Prompt: The string "reactor" may appear in lines of the entries below. Report how many lines hold it, with only the number.

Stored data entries
******

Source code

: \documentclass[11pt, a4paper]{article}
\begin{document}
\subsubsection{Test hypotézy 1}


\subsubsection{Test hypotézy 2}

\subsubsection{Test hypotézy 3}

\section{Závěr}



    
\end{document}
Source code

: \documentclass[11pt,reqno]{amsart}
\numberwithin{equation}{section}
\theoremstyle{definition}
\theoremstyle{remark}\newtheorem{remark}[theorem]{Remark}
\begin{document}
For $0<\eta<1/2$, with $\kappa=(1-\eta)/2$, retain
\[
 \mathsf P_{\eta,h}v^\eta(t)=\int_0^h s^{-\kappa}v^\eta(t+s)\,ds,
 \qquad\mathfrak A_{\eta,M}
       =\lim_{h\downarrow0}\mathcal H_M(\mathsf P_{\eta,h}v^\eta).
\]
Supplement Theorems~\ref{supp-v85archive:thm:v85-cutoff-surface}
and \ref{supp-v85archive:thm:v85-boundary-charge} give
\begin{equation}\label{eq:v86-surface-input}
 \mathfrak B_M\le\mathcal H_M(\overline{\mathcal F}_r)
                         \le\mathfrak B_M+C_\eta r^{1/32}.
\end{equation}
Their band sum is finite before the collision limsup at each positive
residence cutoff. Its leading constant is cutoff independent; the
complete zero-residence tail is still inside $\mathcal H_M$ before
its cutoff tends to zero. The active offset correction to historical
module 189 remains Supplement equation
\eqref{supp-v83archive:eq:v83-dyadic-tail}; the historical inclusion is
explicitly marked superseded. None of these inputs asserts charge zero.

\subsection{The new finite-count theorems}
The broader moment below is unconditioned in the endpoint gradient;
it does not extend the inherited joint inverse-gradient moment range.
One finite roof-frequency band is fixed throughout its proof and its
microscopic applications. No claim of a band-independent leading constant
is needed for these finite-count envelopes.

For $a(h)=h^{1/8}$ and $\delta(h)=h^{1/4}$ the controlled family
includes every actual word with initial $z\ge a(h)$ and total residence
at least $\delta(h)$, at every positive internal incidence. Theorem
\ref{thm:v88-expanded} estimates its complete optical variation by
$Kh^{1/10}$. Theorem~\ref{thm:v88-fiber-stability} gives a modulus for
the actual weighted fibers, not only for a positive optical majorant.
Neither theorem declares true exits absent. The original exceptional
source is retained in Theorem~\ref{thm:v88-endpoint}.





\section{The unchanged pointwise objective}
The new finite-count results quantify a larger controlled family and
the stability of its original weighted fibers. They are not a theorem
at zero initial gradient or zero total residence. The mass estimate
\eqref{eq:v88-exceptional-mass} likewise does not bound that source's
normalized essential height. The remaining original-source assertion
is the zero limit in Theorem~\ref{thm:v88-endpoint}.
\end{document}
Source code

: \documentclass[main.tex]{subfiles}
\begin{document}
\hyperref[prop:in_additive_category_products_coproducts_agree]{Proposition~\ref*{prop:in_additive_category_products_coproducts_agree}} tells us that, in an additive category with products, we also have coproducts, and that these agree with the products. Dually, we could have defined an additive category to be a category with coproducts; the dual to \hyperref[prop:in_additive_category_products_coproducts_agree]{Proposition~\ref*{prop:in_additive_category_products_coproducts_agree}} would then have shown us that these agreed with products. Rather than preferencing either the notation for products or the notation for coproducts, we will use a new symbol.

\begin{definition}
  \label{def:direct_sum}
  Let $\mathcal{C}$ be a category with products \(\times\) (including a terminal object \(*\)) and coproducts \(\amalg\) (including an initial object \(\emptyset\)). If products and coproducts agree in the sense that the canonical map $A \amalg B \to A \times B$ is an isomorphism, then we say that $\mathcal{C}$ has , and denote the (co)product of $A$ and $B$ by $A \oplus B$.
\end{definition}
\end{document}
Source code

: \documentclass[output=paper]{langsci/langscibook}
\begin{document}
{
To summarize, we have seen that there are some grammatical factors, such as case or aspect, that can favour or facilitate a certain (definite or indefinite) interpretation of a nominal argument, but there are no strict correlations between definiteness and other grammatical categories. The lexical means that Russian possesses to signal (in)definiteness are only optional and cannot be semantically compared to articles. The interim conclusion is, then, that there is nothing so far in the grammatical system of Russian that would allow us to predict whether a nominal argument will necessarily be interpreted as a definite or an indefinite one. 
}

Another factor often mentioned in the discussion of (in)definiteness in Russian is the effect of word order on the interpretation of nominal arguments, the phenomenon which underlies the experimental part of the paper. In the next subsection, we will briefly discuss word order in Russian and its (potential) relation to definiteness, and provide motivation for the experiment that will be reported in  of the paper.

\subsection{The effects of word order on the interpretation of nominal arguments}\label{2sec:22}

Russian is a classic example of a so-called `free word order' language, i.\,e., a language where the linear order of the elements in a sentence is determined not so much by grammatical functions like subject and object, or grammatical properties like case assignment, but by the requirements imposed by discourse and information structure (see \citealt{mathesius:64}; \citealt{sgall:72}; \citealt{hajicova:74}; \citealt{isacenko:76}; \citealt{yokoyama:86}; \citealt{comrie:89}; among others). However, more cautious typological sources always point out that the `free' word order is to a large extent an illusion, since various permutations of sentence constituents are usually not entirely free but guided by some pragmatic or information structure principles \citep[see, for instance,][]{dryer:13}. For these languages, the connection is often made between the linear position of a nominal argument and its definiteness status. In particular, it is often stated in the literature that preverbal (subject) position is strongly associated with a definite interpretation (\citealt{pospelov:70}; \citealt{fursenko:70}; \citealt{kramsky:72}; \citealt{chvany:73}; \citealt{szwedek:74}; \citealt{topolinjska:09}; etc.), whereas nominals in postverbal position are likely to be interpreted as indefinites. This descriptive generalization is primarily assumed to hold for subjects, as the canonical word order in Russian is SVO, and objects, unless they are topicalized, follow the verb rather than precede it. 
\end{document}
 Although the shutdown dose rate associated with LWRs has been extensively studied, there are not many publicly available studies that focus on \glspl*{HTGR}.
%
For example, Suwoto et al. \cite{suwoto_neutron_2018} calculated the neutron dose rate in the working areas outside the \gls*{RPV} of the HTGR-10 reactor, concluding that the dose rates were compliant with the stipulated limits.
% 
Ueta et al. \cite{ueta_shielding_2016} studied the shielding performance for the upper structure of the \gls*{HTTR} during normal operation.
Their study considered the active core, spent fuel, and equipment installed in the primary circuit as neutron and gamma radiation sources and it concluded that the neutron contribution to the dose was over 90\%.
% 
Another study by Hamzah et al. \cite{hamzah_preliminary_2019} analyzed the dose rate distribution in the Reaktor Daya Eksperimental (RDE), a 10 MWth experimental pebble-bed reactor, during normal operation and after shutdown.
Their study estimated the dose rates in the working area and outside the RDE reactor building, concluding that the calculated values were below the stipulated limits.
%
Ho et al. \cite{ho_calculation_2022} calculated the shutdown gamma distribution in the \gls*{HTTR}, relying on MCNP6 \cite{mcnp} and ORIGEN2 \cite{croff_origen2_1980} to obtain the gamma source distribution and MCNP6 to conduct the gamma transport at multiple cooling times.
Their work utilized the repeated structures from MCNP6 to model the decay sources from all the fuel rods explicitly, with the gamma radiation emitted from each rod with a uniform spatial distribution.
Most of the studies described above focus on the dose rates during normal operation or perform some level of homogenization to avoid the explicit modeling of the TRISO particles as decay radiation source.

******

Exercise result: 3